Saturday, October 10, 2020

A Rude Awakening

 

Photo by Dylan from Pexels


A friend recently made a snarky comment to me regarding my atheism. I called her on the remark: I asked her why she would say such a thing.

As an atheist, I am used to sarcasm and contempt from members of the various Christian sects-- that religion, along with its sister, Islam-- are most demanding that its followers work to convert others not of their faith, and unofficially to treat them with ill-disguised loathing if they refuse to convert. Seeing that loathing come from a friend was a wake-up call. I came to see that the hate for the unbeliever is a feature of Christianity; that even friends and family members are not immune to it.

I did not face indoctrination into religion at an early age. When the subject finally did enter my life at aged twelve years, I faced a world of people who came of age steeped in a belief in what appeared to me as the power of wishful thinking; in an invisible person who would come to their aid in times of trouble; and that some undefined element called a “soul” would arise from the body to represent the believer in an infinite utopian existence following his or her death. Reading those responses to my newfound knowledge might give a slight insight into the confusion those followers of faith aroused in me at that tender age. How could otherwise reasonable adults believe such nonsense, I thought. The awareness that they did, in fact, believe those things to be true was a rude awakening.

Even before my introduction into religious thought, I bowed my head as instructed for the school prayer that started each day, just before a geography class taught by a devout teacher who denied the science of meteorology. She taught us that rain was not caused by condensation and air temperature but came as a gift from God. Even at ten years, I knew she was spouting bullshit, though “bullshit” was not in my vocabulary at that time.

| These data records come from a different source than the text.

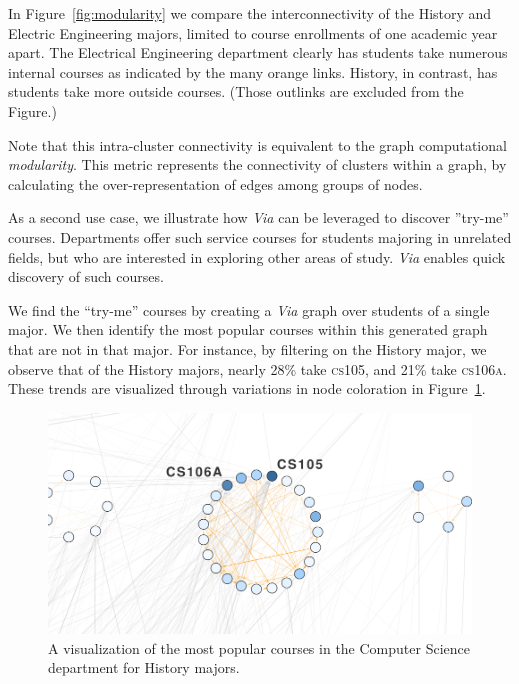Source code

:In Figure~\ref{fig:modularity} we compare the interconnectivity of
the History and Electric Engineering majors, limited to course
enrollments of one academic year apart. The Electrical Engineering
department clearly has students take numerous internal courses as
indicated by the many orange links. History, in contrast, has students
take more outside courses. (Those outlinks are excluded from the
Figure.)

Note that this intra-cluster connectivity is equivalent to the graph
computational {\em modularity}. This metric represents the connectivity
of clusters within a graph, by calculating the over-representation of
edges among groups of nodes.

As a second use case, we illustrate how \textit{Via} can be leveraged
to discover ''try-me'' courses. Departments offer such service courses
for students majoring in unrelated fields, but who are interested in
exploring other areas of study. {\em Via} enables quick discovery of
such courses.

We find the ``try-me'' courses by creating a {\em Via} graph over
students of a single major. We then identify the most popular courses
within this generated graph that are not in that major. For instance,
by filtering on the History major, we observe that of the History
majors, nearly 28\% take \textsc{cs105}, and 21\% take
\textsc{cs106a}. These trends are visualized through variations in
node coloration in Figure~\ref{fig:history-try-me}.

\begin{figure}[h]
    \centering
    \includegraphics[width=.9\columnwidth]{Figs/final-history-try-me.pdf}
    \caption{A visualization of the most popular courses in the Computer Science department for History majors.}
    \label{fig:history-try-me}
\end{figure}

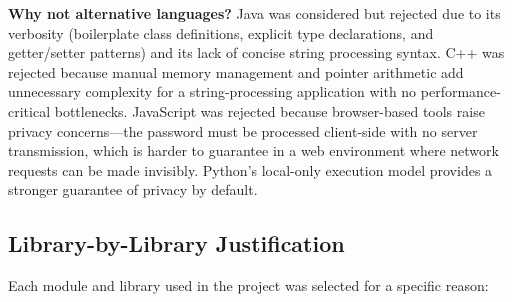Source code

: \textbf{Why not alternative languages?} Java was considered but rejected due to its verbosity (boilerplate class definitions, explicit type declarations, and getter/setter patterns) and its lack of concise string processing syntax. C++ was rejected because manual memory management and pointer arithmetic add unnecessary complexity for a string-processing application with no performance-critical bottlenecks. JavaScript was rejected because browser-based tools raise privacy concerns---the password must be processed client-side with no server transmission, which is harder to guarantee in a web environment where network requests can be made invisibly. Python's local-only execution model provides a stronger guarantee of privacy by default.

\subsection{Library-by-Library Justification}

Each module and library used in the project was selected for a specific reason:

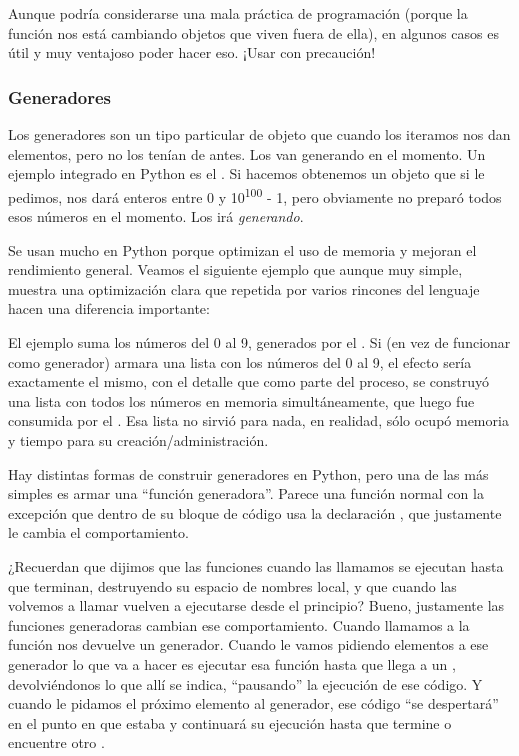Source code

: 
Aunque podría considerarse una mala práctica de programación (porque la función nos está cambiando objetos que viven fuera de ella), en algunos casos es útil y muy ventajoso poder hacer eso. ¡Usar con precaución!


\subsubsection{Generadores}

Los generadores son un tipo particular de objeto que cuando los iteramos nos dan elementos, pero no los tenían de antes. Los van generando en el momento. Un ejemplo integrado en Python es el . Si hacemos  obtenemos un objeto que si le pedimos, nos dará enteros entre 0 y 10\textsuperscript{100} - 1, pero obviamente no preparó todos esos números en el momento. Los irá \textit{generando}.

Se usan mucho en Python porque optimizan el uso de memoria y mejoran el rendimiento general. Veamos el siguiente ejemplo que aunque muy simple, muestra una optimización clara que repetida por varios rincones del lenguaje hacen una diferencia importante:


El ejemplo suma los números del 0 al 9, generados por el . Si  (en vez de funcionar como generador) armara una lista con los números del 0 al 9, el efecto sería exactamente el mismo, con el detalle que como parte del proceso, se construyó una lista con todos los números en memoria simultáneamente, que luego fue consumida por el . Esa lista no sirvió para nada, en realidad, sólo ocupó memoria y tiempo para su creación/administración.

Hay distintas formas de construir generadores en Python, pero una de las más simples es armar una ``función generadora''. Parece una función normal con la excepción que dentro de su bloque de código usa la declaración , que justamente le cambia el comportamiento.

¿Recuerdan que dijimos que las funciones cuando las llamamos se ejecutan hasta que terminan, destruyendo su espacio de nombres local, y que cuando las volvemos a llamar vuelven a ejecutarse desde el principio? Bueno, justamente las funciones generadoras cambian ese comportamiento. Cuando llamamos a la función nos devuelve un generador. Cuando le vamos pidiendo elementos a ese generador lo que va a hacer es ejecutar esa función hasta que llega a un , devolviéndonos lo que allí se indica, ``pausando'' la ejecución de ese código. Y cuando le pidamos el próximo elemento al generador, ese código ``se despertará'' en el punto en que estaba y continuará su ejecución hasta que termine o encuentre otro .

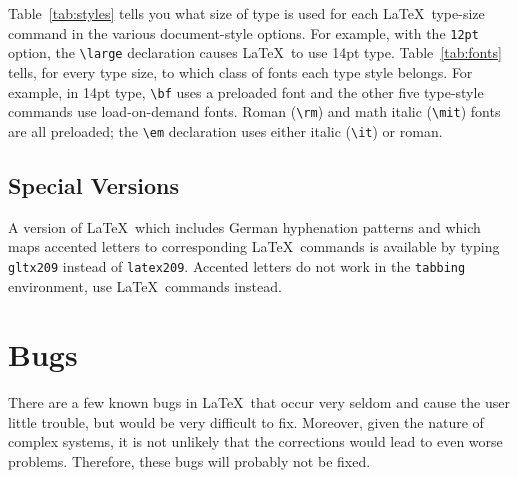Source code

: Table~\ref{tab:styles} tells you what size of type is used for each
\LaTeX\ type-size command in the various document-style options.  For
example, with the {\tt 12pt} option, the \hbox{\verb|\large|}
declaration causes \LaTeX\ to use 14pt type.  Table~\ref{tab:fonts}
tells, for every type size, to which class of fonts each type style
belongs.  For example, in 14pt type, \verb|\bf| uses a preloaded
font and the other five type-style commands use load-on-demand fonts.
Roman (\verb|\rm|) and math italic (\verb|\mit|) fonts are all
preloaded; the \hbox{\verb|\em|} declaration uses either italic
(\verb|\it|) or roman.
 
 
 
 
\subsection{Special Versions}

A version of \LaTeX\ which includes German hyphenation patterns
and which maps accented letters to corresponding \LaTeX\ commands
is available by typing \verb|gltx209| instead of \verb|latex209|.
Accented letters do not work in the \verb|tabbing| environment,
use \LaTeX\ commands instead.
 
 
\section{Bugs}
 
There are a few known bugs in \LaTeX\ that occur very seldom and
cause the user little trouble, but would be very difficult to fix.
Moreover, given the nature of complex systems, it is not unlikely that
the corrections would lead to even worse problems.  Therefore, these
bugs will probably not be fixed.  
 
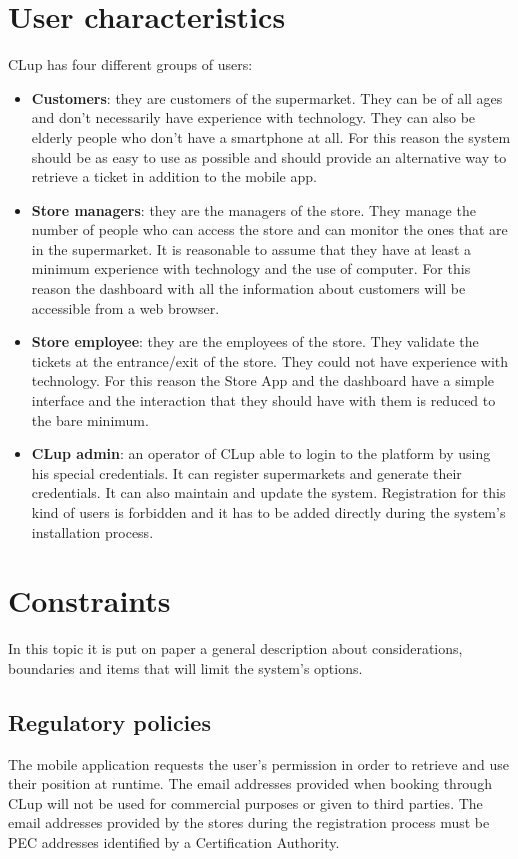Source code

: \section{User characteristics}
CLup has four different groups of users:
\begin{itemize}
	\item \textbf{Customers}: they are customers of the supermarket. They can be of all ages and don't necessarily have experience with technology. They can also be elderly	people who don't have a smartphone at all. For this reason the system should be as easy to use as possible and should provide an alternative way to retrieve a ticket in addition to the mobile app.
	\item \textbf{Store managers}: they are the managers of the store. They manage the number of people who can access the store and can monitor the ones that are in the supermarket. It is reasonable to assume that they have at least a minimum experience with technology and the use of computer. For this reason the dashboard with all the information about customers will be accessible from a web browser.
	\item \textbf{Store employee}: they are the employees of the store. They validate the tickets at the entrance/exit of the store. They could not have experience with technology. For this reason the Store App and the dashboard have a simple interface and the interaction that they should have with them is reduced to the bare minimum.
    \item \textbf{CLup admin}: an operator of CLup able to login to the platform by using his special credentials. It can register supermarkets and generate their credentials. It can also maintain and update the system. Registration for this kind of users is forbidden and it has to be added directly during the system's installation process.
\end{itemize}

\section{Constraints}
In this topic it is put on paper a general description about considerations, boundaries and items that will limit the system's options.

\subsection{Regulatory policies}
The mobile application requests the user's permission in order to retrieve and use their position at runtime.\newline
The email addresses provided when booking through CLup will not be used for commercial purposes or given to third parties.\newline
The email addresses provided by the stores during the registration process must be PEC addresses identified by a Certification Authority.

I knew instinctively of its prevalence in matters of belief.

I hid my thoughts about religion from others, even pretending to agree with it to avoid strife. Then, sometime after my thirtieth birthday, I came across three books that forever changed my own world view by introducing me to philosophy: Richard Hittleman’s introduction to Hatha and Raja Yoga, Robert Pirsig’s Zen and the Art of Motorcycle Maintenance, and the works of Alan Watts. Those tomes led me to the entire panoply of philosophical writing, careening through the Greeks to the Enlightenment, the Existentialists, and currently—Alain de Botton. Now, as a novice student of philosophy, I have become more tolerant of religion. I work to understand belief: its causes and effects and the reasoning behind it.

If only believers would extend that same tolerance.